- [EXERCISE]
Print, exactly as they appear in the listing below, the lines from the line with "물 가운데 던질 것이라" to the line with "부르짖으며 살륙을 당할 때에라", with both end lines kept.
-------
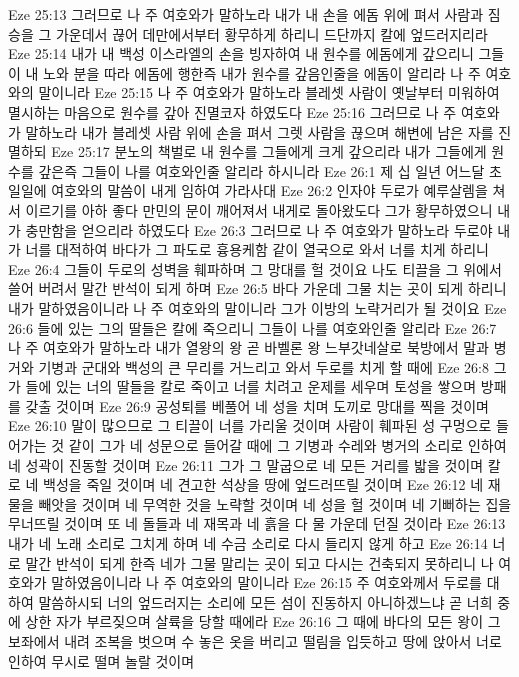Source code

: Eze 25:13  그러므로 나 주 여호와가 말하노라 내가 내 손을 에돔 위에 펴서 사람과 짐승을 그 가운데서 끊어 데만에서부터 황무하게 하리니 드단까지 칼에 엎드러지리라
Eze 25:14  내가 내 백성 이스라엘의 손을 빙자하여 내 원수를 에돔에게 갚으리니 그들이 내 노와 분을 따라 에돔에 행한즉 내가 원수를 갚음인줄을 에돔이 알리라 나 주 여호와의 말이니라
Eze 25:15  나 주 여호와가 말하노라 블레셋 사람이 옛날부터 미워하여 멸시하는 마음으로 원수를 갚아 진멸코자 하였도다
Eze 25:16  그러므로 나 주 여호와가 말하노라 내가 블레셋 사람 위에 손을 펴서 그렛 사람을 끊으며 해변에 남은 자를 진멸하되
Eze 25:17  분노의 책벌로 내 원수를 그들에게 크게 갚으리라 내가 그들에게 원수를 갚은즉 그들이 나를 여호와인줄 알리라 하시니라
Eze 26:1  제 십 일년 어느달 초 일일에 여호와의 말씀이 내게 임하여 가라사대
Eze 26:2  인자야 두로가 예루살렘을 쳐서 이르기를 아하 좋다 만민의 문이 깨어져서 내게로 돌아왔도다 그가 황무하였으니 내가 충만함을 얻으리라 하였도다
Eze 26:3  그러므로 나 주 여호와가 말하노라 두로야 내가 너를 대적하여 바다가 그 파도로 흉용케함 같이 열국으로 와서 너를 치게 하리니
Eze 26:4  그들이 두로의 성벽을 훼파하며 그 망대를 헐 것이요 나도 티끌을 그 위에서 쓸어 버려서 말간 반석이 되게 하며
Eze 26:5  바다 가운데 그물 치는 곳이 되게 하리니 내가 말하였음이니라 나 주 여호와의 말이니라 그가 이방의 노략거리가 될 것이요
Eze 26:6  들에 있는 그의 딸들은 칼에 죽으리니 그들이 나를 여호와인줄 알리라
Eze 26:7  나 주 여호와가 말하노라 내가 열왕의 왕 곧 바벨론 왕 느부갓네살로 북방에서 말과 병거와 기병과 군대와 백성의 큰 무리를 거느리고 와서 두로를 치게 할 때에
Eze 26:8  그가 들에 있는 너의 딸들을 칼로 죽이고 너를 치려고 운제를 세우며 토성을 쌓으며 방패를 갖출 것이며
Eze 26:9  공성퇴를 베풀어 네 성을 치며 도끼로 망대를 찍을 것이며
Eze 26:10  말이 많으므로 그 티끌이 너를 가리울 것이며 사람이 훼파된 성 구멍으로 들어가는 것 같이 그가 네 성문으로 들어갈 때에 그 기병과 수레와 병거의 소리로 인하여 네 성곽이 진동할 것이며
Eze 26:11  그가 그 말굽으로 네 모든 거리를 밟을 것이며 칼로 네 백성을 죽일 것이며 네 견고한 석상을 땅에 엎드러뜨릴 것이며
Eze 26:12  네 재물을 빼앗을 것이며 네 무역한 것을 노략할 것이며 네 성을 헐 것이며 네 기뻐하는 집을 무너뜨릴 것이며 또 네 돌들과 네 재목과 네 흙을 다 물 가운데 던질 것이라
Eze 26:13  내가 네 노래 소리로 그치게 하며 네 수금 소리로 다시 들리지 않게 하고
Eze 26:14  너로 말간 반석이 되게 한즉 네가 그물 말리는 곳이 되고 다시는 건축되지 못하리니 나 여호와가 말하였음이니라 나 주 여호와의 말이니라
Eze 26:15  주 여호와께서 두로를 대하여 말씀하시되 너의 엎드러지는 소리에 모든 섬이 진동하지 아니하겠느냐 곧 너희 중에 상한 자가 부르짖으며 살륙을 당할 때에라
Eze 26:16  그 때에 바다의 모든 왕이 그 보좌에서 내려 조복을 벗으며 수 놓은 옷을 버리고 떨림을 입듯하고 땅에 앉아서 너로 인하여 무시로 떨며 놀랄 것이며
-------
- [EXERCISE SOLUTION]
Eze 26:12  네 재물을 빼앗을 것이며 네 무역한 것을 노략할 것이며 네 성을 헐 것이며 네 기뻐하는 집을 무너뜨릴 것이며 또 네 돌들과 네 재목과 네 흙을 다 물 가운데 던질 것이라
Eze 26:13  내가 네 노래 소리로 그치게 하며 네 수금 소리로 다시 들리지 않게 하고
Eze 26:14  너로 말간 반석이 되게 한즉 네가 그물 말리는 곳이 되고 다시는 건축되지 못하리니 나 여호와가 말하였음이니라 나 주 여호와의 말이니라
Eze 26:15  주 여호와께서 두로를 대하여 말씀하시되 너의 엎드러지는 소리에 모든 섬이 진동하지 아니하겠느냐 곧 너희 중에 상한 자가 부르짖으며 살륙을 당할 때에라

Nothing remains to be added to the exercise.